I liked Guzik’s comment on this section:  “Might this also be an analogy of our sin nature inherited from Adam? Even as a leper does not choose leprosy, but inherits it, so our sin nature is not chosen - but inherited from Adam. Of course, we choose individual acts of sin, but our sin nature was inherited.”


Important to note:  The people did as the LORD had commanded; they were obedient.


Numbers 5:5 And the LORD spake unto Moses, saying,

Numbers 5:6 Speak unto the children of Israel, When a man or woman shall commit any sin that men commit, to do a trespass against the LORD, and that person be guilty;

Numbers 5:7 Then they shall confess their sin which they have done: and he shall recompense his trespass with the principal thereof, and add unto it the fifth part thereof, and give it unto him against whom he hath trespassed.

Numbers 5:8 But if the man have no kinsman to recompense the trespass unto, let the trespass be recompensed unto the LORD, even to the priest; beside the ram of the atonement, whereby an atonement shall be made for him.

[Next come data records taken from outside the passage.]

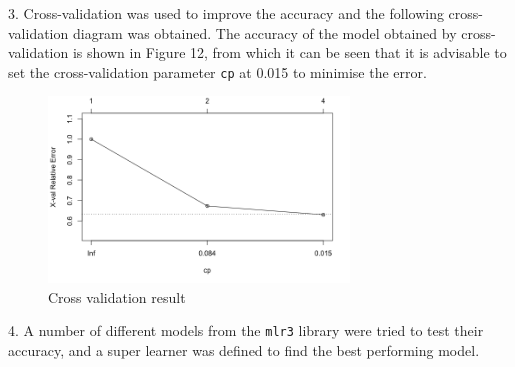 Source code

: \documentclass{article}
\begin{document}
\begin{figure}[htbp]
\centering

%
%

\centering
\end{figure}


3. Cross-validation was used to improve the accuracy and the following cross-validation diagram was obtained. The accuracy of the model obtained by cross-validation is shown in Figure 12, from which it can be seen that it is advisable to set the cross-validation parameter \verb|cp| at 0.015 to minimise the error.

\begin{figure}[ht]
\centering
\includegraphics[width=8cm]{val.png} %
\caption{Cross validation result} %
\end{figure}


4. A number of different models from the \verb|mlr3| library were tried to test their accuracy, and a super learner was defined to find the best performing model. 
\end{document}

In this section the LORD addresses the issue of one person doing wrong to another.  The first thing I noted was that the LORD considered it a sin against Him first and foremost.  The next thing I noticed is that it is expected that men and women will sin—“commit any sin that men commit.”  Once a person is found guilty of such a sin, he/she is to be made to confess their sin and make restitution plus 20% to the victim.   If, for some reason, the victim is dead, restitution is to be made to their closest kin.  If that is not possible, the restitution is to be made to the LORD through the priest.  He/she is also to bring a ram to be sacrificed in atonement for his sin.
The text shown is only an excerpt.